━━ Entries shown ━━
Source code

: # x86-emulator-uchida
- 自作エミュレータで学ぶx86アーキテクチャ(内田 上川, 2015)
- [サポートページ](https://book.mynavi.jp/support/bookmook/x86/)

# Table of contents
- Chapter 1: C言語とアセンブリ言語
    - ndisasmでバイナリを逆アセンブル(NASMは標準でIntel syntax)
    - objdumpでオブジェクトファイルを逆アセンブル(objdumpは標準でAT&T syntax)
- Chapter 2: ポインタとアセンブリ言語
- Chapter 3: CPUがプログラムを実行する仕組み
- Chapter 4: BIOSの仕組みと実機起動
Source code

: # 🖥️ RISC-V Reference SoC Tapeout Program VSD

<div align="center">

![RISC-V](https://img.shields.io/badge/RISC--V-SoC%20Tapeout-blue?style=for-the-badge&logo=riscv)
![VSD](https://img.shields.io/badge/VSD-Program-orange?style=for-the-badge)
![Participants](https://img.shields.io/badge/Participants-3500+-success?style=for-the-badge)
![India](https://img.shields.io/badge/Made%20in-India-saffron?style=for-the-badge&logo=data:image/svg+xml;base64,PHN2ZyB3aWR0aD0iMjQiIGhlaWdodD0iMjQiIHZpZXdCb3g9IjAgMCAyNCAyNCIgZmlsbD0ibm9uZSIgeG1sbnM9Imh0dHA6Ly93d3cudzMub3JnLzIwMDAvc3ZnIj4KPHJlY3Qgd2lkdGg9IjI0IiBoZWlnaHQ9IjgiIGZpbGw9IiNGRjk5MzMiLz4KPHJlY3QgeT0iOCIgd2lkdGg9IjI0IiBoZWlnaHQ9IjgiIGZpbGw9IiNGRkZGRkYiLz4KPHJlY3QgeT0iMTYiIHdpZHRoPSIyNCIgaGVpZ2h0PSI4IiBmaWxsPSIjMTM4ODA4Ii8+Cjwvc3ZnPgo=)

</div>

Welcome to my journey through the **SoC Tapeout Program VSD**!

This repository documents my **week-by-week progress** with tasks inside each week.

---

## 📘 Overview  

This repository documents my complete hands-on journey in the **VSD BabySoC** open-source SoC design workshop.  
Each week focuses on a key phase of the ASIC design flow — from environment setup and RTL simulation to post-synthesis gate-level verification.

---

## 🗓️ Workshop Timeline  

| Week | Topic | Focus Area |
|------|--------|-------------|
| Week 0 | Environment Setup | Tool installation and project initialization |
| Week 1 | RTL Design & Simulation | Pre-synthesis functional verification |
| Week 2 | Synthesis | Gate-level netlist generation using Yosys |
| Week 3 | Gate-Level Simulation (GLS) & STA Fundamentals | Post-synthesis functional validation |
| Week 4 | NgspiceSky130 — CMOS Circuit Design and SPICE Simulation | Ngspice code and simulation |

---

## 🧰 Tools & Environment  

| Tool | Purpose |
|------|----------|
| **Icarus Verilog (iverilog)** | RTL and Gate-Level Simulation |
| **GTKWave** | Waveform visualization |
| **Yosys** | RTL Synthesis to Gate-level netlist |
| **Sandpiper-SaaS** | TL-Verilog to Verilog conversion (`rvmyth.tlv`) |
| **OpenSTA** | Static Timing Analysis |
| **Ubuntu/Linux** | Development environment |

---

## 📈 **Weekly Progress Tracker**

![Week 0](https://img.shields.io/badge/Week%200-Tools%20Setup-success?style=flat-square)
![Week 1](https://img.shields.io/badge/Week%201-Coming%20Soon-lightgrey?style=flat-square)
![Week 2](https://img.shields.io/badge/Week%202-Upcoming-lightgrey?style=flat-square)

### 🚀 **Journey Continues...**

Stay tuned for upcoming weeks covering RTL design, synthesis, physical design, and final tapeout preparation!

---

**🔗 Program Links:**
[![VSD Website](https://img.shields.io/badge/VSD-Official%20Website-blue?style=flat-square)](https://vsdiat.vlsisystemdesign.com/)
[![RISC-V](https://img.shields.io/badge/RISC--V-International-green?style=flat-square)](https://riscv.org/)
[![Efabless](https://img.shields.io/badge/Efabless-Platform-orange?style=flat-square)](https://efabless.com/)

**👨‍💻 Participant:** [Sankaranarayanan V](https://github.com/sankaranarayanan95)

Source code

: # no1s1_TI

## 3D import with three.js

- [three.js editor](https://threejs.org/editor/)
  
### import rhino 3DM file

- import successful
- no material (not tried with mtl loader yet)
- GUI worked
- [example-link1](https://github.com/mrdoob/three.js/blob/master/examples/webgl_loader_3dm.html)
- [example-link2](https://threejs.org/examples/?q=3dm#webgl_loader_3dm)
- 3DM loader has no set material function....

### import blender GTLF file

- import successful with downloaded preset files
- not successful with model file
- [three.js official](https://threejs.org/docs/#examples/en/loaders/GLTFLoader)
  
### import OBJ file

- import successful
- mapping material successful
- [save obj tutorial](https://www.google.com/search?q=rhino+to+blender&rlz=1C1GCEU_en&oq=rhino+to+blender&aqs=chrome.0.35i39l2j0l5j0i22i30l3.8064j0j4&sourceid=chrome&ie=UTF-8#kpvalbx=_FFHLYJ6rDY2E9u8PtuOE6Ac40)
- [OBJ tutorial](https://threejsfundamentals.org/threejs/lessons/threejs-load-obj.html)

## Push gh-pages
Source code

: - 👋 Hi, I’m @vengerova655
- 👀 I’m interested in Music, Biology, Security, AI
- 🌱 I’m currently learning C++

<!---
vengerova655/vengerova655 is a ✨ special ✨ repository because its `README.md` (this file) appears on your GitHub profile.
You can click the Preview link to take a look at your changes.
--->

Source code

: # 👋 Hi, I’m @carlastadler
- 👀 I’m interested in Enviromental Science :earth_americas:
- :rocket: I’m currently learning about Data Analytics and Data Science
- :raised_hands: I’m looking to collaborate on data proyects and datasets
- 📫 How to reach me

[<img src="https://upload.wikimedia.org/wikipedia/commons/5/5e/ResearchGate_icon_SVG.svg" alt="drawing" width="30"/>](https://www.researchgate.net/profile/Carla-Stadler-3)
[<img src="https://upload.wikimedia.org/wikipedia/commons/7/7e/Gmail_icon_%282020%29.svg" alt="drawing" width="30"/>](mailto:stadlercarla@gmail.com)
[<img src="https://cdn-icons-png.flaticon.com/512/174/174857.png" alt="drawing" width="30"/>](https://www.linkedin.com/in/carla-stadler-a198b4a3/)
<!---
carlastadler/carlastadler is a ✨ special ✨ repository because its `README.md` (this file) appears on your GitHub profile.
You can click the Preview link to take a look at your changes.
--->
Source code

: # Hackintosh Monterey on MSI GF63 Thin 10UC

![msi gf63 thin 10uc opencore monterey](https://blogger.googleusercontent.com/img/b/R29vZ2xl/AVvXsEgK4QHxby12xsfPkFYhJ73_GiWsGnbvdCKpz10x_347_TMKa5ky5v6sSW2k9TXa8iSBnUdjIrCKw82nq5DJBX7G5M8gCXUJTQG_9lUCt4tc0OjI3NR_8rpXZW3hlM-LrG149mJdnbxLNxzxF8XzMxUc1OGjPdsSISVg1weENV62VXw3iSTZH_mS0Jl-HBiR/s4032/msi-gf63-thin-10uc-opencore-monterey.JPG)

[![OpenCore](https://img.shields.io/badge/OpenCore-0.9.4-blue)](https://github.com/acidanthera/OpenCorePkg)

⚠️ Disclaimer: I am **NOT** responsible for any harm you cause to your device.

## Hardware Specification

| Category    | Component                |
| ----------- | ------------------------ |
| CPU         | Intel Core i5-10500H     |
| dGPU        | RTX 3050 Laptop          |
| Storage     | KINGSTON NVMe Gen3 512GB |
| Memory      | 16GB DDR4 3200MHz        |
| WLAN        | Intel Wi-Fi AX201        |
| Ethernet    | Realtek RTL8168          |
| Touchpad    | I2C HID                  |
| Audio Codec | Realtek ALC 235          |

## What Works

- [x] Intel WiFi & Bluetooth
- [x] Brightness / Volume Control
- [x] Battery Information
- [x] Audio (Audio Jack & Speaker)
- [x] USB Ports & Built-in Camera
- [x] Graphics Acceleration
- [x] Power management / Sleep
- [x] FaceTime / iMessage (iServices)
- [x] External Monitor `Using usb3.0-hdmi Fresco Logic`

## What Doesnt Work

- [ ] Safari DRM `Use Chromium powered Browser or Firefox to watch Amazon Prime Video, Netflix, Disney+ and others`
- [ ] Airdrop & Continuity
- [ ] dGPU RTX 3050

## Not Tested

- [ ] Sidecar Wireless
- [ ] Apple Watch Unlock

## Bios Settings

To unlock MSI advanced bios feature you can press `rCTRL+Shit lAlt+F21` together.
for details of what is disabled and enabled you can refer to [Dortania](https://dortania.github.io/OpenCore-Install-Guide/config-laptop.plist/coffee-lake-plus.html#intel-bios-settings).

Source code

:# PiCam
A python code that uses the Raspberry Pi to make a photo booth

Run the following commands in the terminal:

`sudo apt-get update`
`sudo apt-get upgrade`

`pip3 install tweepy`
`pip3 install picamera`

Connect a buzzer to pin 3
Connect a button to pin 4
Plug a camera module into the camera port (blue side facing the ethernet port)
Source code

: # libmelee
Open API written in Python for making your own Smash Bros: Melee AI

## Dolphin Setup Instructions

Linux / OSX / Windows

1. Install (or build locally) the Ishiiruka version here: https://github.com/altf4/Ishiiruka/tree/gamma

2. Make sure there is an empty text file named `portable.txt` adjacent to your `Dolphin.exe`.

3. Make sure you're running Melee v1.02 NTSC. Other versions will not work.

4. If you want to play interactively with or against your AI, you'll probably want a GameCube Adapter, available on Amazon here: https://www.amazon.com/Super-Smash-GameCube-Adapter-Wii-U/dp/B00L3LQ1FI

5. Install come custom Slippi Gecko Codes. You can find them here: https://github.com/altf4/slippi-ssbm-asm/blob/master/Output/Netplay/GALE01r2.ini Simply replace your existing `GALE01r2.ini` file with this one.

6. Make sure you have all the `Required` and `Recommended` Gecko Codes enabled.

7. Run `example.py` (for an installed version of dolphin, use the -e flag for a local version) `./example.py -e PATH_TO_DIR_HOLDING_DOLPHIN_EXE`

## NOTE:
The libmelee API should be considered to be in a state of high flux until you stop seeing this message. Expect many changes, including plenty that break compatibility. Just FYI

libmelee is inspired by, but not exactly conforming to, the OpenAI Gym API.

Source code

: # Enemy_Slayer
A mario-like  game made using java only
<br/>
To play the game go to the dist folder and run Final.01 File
━━━
_Your instructions_: The lines of the records that contain the string "commons" should be located and copied.

_Answer space_:
[<img src="https://upload.wikimedia.org/wikipedia/commons/5/5e/ResearchGate_icon_SVG.svg" alt="drawing" width="30"/>](https://www.researchgate.net/profile/Carla-Stadler-3)
[<img src="https://upload.wikimedia.org/wikipedia/commons/7/7e/Gmail_icon_%282020%29.svg" alt="drawing" width="30"/>](mailto:stadlercarla@gmail.com)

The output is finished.